### EXTRACTED MATERIAL ###
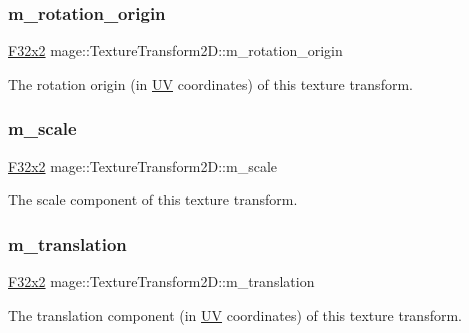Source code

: \subsubsection{\texorpdfstring{m\+\_\+rotation\+\_\+origin}{m\_rotation\_origin}}
{\footnotesize\ttfamily \mbox{\hyperlink{namespacemage_aee4759dedc8def6c6dec26b5c7eddf29}{F32x2}} mage\+::\+Texture\+Transform2\+D\+::m\+\_\+rotation\+\_\+origin\hspace{0.3cm}{\ttfamily [private]}}

The rotation origin (in \mbox{\hyperlink{structmage_1_1_u_v}{UV}} coordinates) of this texture transform. \mbox{\label{classmage_1_1_texture_transform2_d_aa5e90db4dfa9012cd8c2d56f0d9c82c3}} 
\subsubsection{\texorpdfstring{m\+\_\+scale}{m\_scale}}
{\footnotesize\ttfamily \mbox{\hyperlink{namespacemage_aee4759dedc8def6c6dec26b5c7eddf29}{F32x2}} mage\+::\+Texture\+Transform2\+D\+::m\+\_\+scale\hspace{0.3cm}{\ttfamily [private]}}

The scale component of this texture transform. \mbox{\label{classmage_1_1_texture_transform2_d_a31dc714e85f735e4808718e81dca6932}} 
\subsubsection{\texorpdfstring{m\+\_\+translation}{m\_translation}}
{\footnotesize\ttfamily \mbox{\hyperlink{namespacemage_aee4759dedc8def6c6dec26b5c7eddf29}{F32x2}} mage\+::\+Texture\+Transform2\+D\+::m\+\_\+translation\hspace{0.3cm}{\ttfamily [private]}}

The translation component (in \mbox{\hyperlink{structmage_1_1_u_v}{UV}} coordinates) of this texture transform.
###
- DIRECTIONS FOR THIS TASK -
Retype each record exactly as it stands, but do not include the pictures.

- SOLUTION TO THE PROBLEM -
Source code

: \subsubsection{\texorpdfstring{m\+\_\+rotation\+\_\+origin}{m\_rotation\_origin}}
{\footnotesize\ttfamily \mbox{\hyperlink{namespacemage_aee4759dedc8def6c6dec26b5c7eddf29}{F32x2}} mage\+::\+Texture\+Transform2\+D\+::m\+\_\+rotation\+\_\+origin\hspace{0.3cm}{\ttfamily [private]}}

The rotation origin (in \mbox{\hyperlink{structmage_1_1_u_v}{UV}} coordinates) of this texture transform. \mbox{\label{classmage_1_1_texture_transform2_d_aa5e90db4dfa9012cd8c2d56f0d9c82c3}} 
\subsubsection{\texorpdfstring{m\+\_\+scale}{m\_scale}}
{\footnotesize\ttfamily \mbox{\hyperlink{namespacemage_aee4759dedc8def6c6dec26b5c7eddf29}{F32x2}} mage\+::\+Texture\+Transform2\+D\+::m\+\_\+scale\hspace{0.3cm}{\ttfamily [private]}}

The scale component of this texture transform. \mbox{\label{classmage_1_1_texture_transform2_d_a31dc714e85f735e4808718e81dca6932}} 
\subsubsection{\texorpdfstring{m\+\_\+translation}{m\_translation}}
{\footnotesize\ttfamily \mbox{\hyperlink{namespacemage_aee4759dedc8def6c6dec26b5c7eddf29}{F32x2}} mage\+::\+Texture\+Transform2\+D\+::m\+\_\+translation\hspace{0.3cm}{\ttfamily [private]}}

The translation component (in \mbox{\hyperlink{structmage_1_1_u_v}{UV}} coordinates) of this texture transform.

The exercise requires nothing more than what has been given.